The tarnish that appears on silver so quickly is silver sulfide and while silver oxide is a conductor silver sulfide is a semi-conductor.
Silver oxide is used as a switch contact for corrosive environments but it is really rather difficult to produce. Simply heating silver in the presence of oxygen doesn't work and silver oxide is produced in a reaction between silver nitrate and alkali hydroxide.
In the end silver cabling is rather pointless since silver is not that much better a conductor than copper. One could just increase the cross section of the copper cable by 5% and there will be no differences.
But I'm sure you knew all this! ;-)
Yes, I do in fact know all this (I am a chemist afterall). That 5% seems to make an audible difference. Changing the crossection is not all there is to cable sound. In fact I have found that for line level signals the thinner the wire and/or ribbon the better the sound and capture of low level information.
Hey Morricab, I was starting to think that you'd fallen off the planet, but then I realized that that would be very hard to do. :)
What do you mean by "low level information"? I'm serious, not being cynical. (For once.)
Anyway, my tinned copper speaker cables are fine, as are my no-name-brand interconnects.
I am always, and rightly so, suspicious of "cable comparisons". Unless there is a VERY controlled methodology, a person CANNOT attribute a difference to a particular type of wire.
:)
Well, I do now.
:)
Polishing the stuff when it starts to tarnish gets to be a real pain in the ass.

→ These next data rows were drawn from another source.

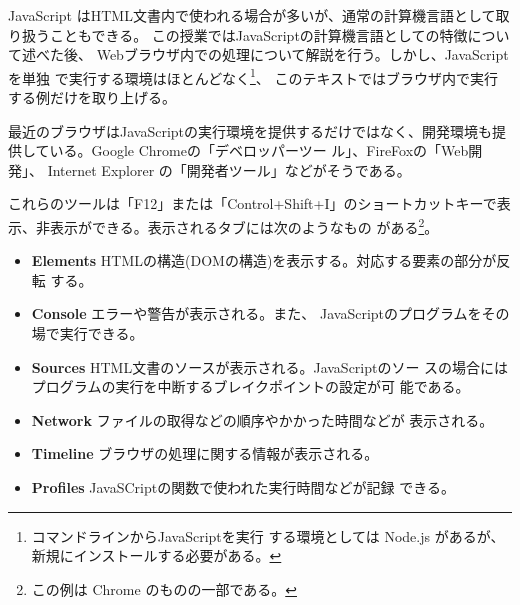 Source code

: JavaScript はHTML文書内で使われる場合が多いが、通常の計算機言語として取
り扱うこともできる。
この授業ではJavaScriptの計算機言語としての特徴について述べた後、
Webブラウザ内での処理について解説を行う。しかし、JavaScriptを単独
で実行する環境はほとんどなく\footnote{コマンドラインからJavaScriptを実行
する環境としては Node.js があるが、新規にインストールする必要がある。}、
このテキストではブラウザ内で実行する例だけを取り上げる。

最近のブラウザはJavaScriptの実行環境を提供するだけではなく、開発環境も提
供している。Google Chromeの「デベロッパーツー
ル」、FireFoxの「Web開発」、%
Internet Explorer の「開発者ツール」などがそうである。

これらのツールは「F12」または「Control+Shift+I」のショートカットキーで表
示、非表示ができる。表示されるタブには次のようなもの
がある\footnote{この例は Chrome のものの一部である。}。
\begin{itemize}
 \item {\bfseries Elements }
       HTMLの構造(DOMの構造)を表示する。対応する要素の部分が反転
       する。
 \item {\bfseries Console }エラーや警告が表示される。また、
       JavaScriptのプログラムをその場で実行できる。
 \item {\bfseries Sources }HTML文書のソースが表示される。JavaScriptのソー
       スの場合にはプログラムの実行を中断するブレイクポイントの設定が可
       能である。
 \item {\bfseries Network }ファイルの取得などの順序やかかった時間などが
       表示される。
 \item {\bfseries Timeline }ブラウザの処理に関する情報が表示される。
 \item {\bfseries Profiles }JavaSCriptの関数で使われた実行時間などが記録
       できる。
\end{itemize} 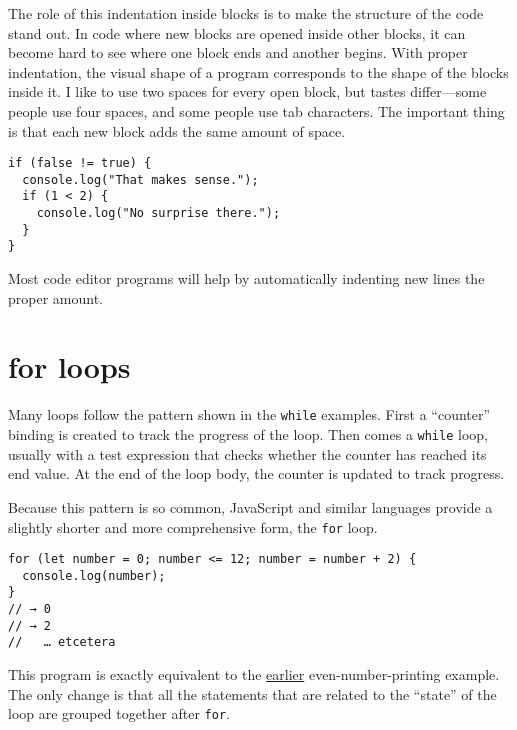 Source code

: The role of this indentation inside blocks is to make the structure of the code stand out. In code where new blocks are opened inside other blocks, it can become hard to see where one block ends and another begins. With proper indentation, the visual shape of a program corresponds to the shape of the blocks inside it. I like to use two spaces for every open block, but tastes differ—some people use four spaces, and some people use tab characters. The important thing is that each new block adds the same amount of space.

\begin{lstlisting}
if (false != true) {
  console.log("That makes sense.");
  if (1 < 2) {
    console.log("No surprise there.");
  }
}
\end{lstlisting}
\noindent

Most code editor programs will help by automatically indenting new lines the proper amount.

\section{for loops}

Many loops follow the pattern shown in the \lstinline`while` examples. First a ``counter'' binding is created to track the progress of the loop. Then comes a \lstinline`while` loop, usually with a test expression that checks whether the counter has reached its end value. At the end of the loop body, the counter is updated to track progress.

Because this pattern is so common, JavaScript and similar languages provide a slightly shorter and more comprehensive form, the \lstinline`for` loop.

\begin{lstlisting}
for (let number = 0; number <= 12; number = number + 2) {
  console.log(number);
}
// → 0
// → 2
//   … etcetera
\end{lstlisting}
\noindent{}

This program is exactly equivalent to the \hyperref[program_structure.loops]{earlier} even-number-printing example. The only change is that all the statements that are related to the ``state'' of the loop are grouped together after \lstinline`for`.

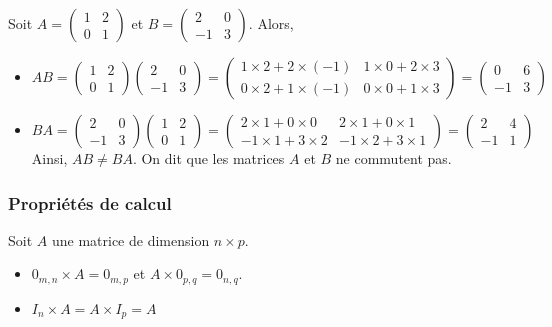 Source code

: \documentclass[11pt,fleqn]{book} %
\begin{document}
\begin{example}Soit $A=\begin{pmatrix}1 & 2 \\ 0 & 1\end{pmatrix}$ et $B = \begin{pmatrix}2 & 0 \\ -1 & 3\end{pmatrix}$. Alors,

\begin{itemize}
\item $AB = \begin{pmatrix}1 & 2 \\ 0 & 1\end{pmatrix} \begin{pmatrix}2 & 0 \\ -1 & 3\end{pmatrix} = \begin{pmatrix} 1 \times 2 + 2 \times (-1) & 1 \times 0 + 2 \times 3 \\0 \times 2 + 1 \times (-1) & 0 \times 0 + 1 \times 3\end{pmatrix} = \begin{pmatrix} 0 & 6 \\ -1 & 3\end{pmatrix} $
\vskip5pt
\item $BA = \begin{pmatrix}2 & 0 \\ -1 & 3\end{pmatrix}\begin{pmatrix}1 & 2 \\ 0 & 1\end{pmatrix}=\begin{pmatrix} 2 \times 1 + 0 \times 0 & 2 \times 1 + 0 \times 1 \\ -1 \times 1 + 3 \times 2 & -1 \times 2 + 3 \times 1 \end{pmatrix} = \begin{pmatrix}
2 & 4 \\ -1 & 1
\end{pmatrix}$
\vskip5pt
Ainsi, $AB \neq BA$. On dit que les matrices $A$ et $B$ ne commutent pas.
\end{itemize}\end{example}

\subsubsection{Propriétés de calcul}

\begin{proposition}Soit $A$ une matrice de dimension $n \times p$.

\begin{itemize}
\item $0_{m,n} \times A = 0_{m,p}$ et $A \times 0_{p,q} = 0_{n,q}$.
\item $I_n \times A = A \times I_p = A$
\end{itemize}\end{proposition}
\end{document}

When you can't make them see the light, make them feel the heat.- Ronald Reagan
I catch a tad of sarcasm here? In my travels, I've stumbled onto silver wire concoctions that actually sounded mellower than copper ( Soundsilver)....and of course those that fit your description.(Darwin).... and those that sound spot on. ( Shindo ) I'll add ClearDay to that on the cheap.
And as always....YMMV.
I agree that pure solid core silver wire tends to sound mellow, with no intrinsic brightness other than a goodly amount of treble energy, which can reveal other elements within the signal chain that contribute to a perceived brightness in playback. Otherwise, the reputation of silver causing brightness tends to be silver plated copper wire with an unclean sounding top-end as the chief offender, or perhaps a poorly designed/implemented pure solid core silver cable with a tipped up treble characteristic. YMMV
Yes, I would say that in a lot of cases if Silver sounds bright you should look elsewhere in the system instead of shooting the messenger.
Duster, I have to agree for the most part, yet I've found my silver clad Morrow MA 5's to be pretty even handed.....not bright in the least. I just have a problem with someone who declares silver to be no better than copper after sampling one manufacturer's silver IC in his system. I would call that painting with an extremely wide brush. I've got cables(both solid and stranded) that are copper, tinned copper, silver clad copper, silver and last but not least, Graphene Extreme from Cerious Tech. They all can sound very good in the right app, so I'm not jumping on ( or off ) any particular metal's band wagon. Let's just say I'm an equal opportunity cable user.